Stored data:
_ _ _ _ _ _ _
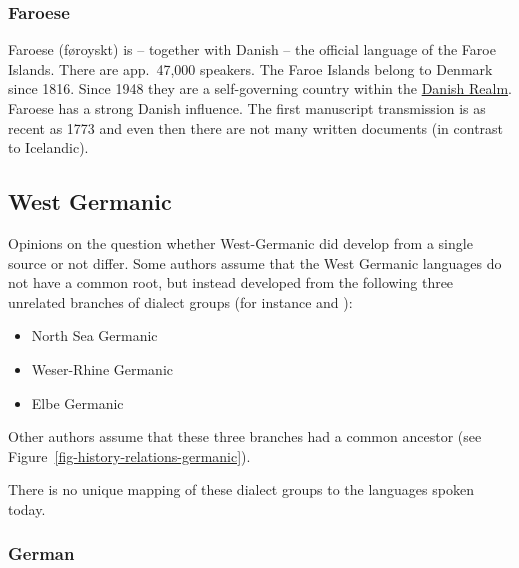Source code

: \subsubsection{Faroese}

Faroese (føroyskt) is -- together with Danish -- the official language of the Faroe Islands. There
are app.\ 47,000 speakers. The Faroe Islands belong to Denmark since 1816. Since 1948 they are a
self-governing country within the \href{https://en.wikipedia.org/wiki/Danish_Realm}{Danish Realm}.
Faroese has a strong Danish influence. The first manuscript transmission is as recent as 1773 and
even then there are not many written documents (in contrast to Icelandic).


\subsection{West Germanic}


Opinions on the question whether West-Germanic did develop from a single source or not differ. Some authors
assume that the West Germanic languages do not have a common root, but instead developed from the
following three unrelated branches of dialect groups (for instance \citealp[--18]{Robinson1992a-u} and
\citealp[]{HvDA94a}):
\begin{itemize}
\item North Sea Germanic %
\item Weser-Rhine Germanic %
\item Elbe Germanic %
\end{itemize}
Other authors assume that these three branches had a common ancestor (see Figure~\ref{fig-history-relations-germanic}).

There is no unique mapping of these dialect groups to the languages spoken today.





\subsubsection{German}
_ _ _ _ _ _ _
AIM OF THE EXERCISE:
The lines from the one holding "Sea Germanic %" to the last line of the entries, both included: retype them exactly and give nothing else.

RESPONSE:
\item North Sea Germanic %
\item Weser-Rhine Germanic %
\item Elbe Germanic %
\end{itemize}
Other authors assume that these three branches had a common ancestor (see Figure~\ref{fig-history-relations-germanic}).

There is no unique mapping of these dialect groups to the languages spoken today.





\subsubsection{German}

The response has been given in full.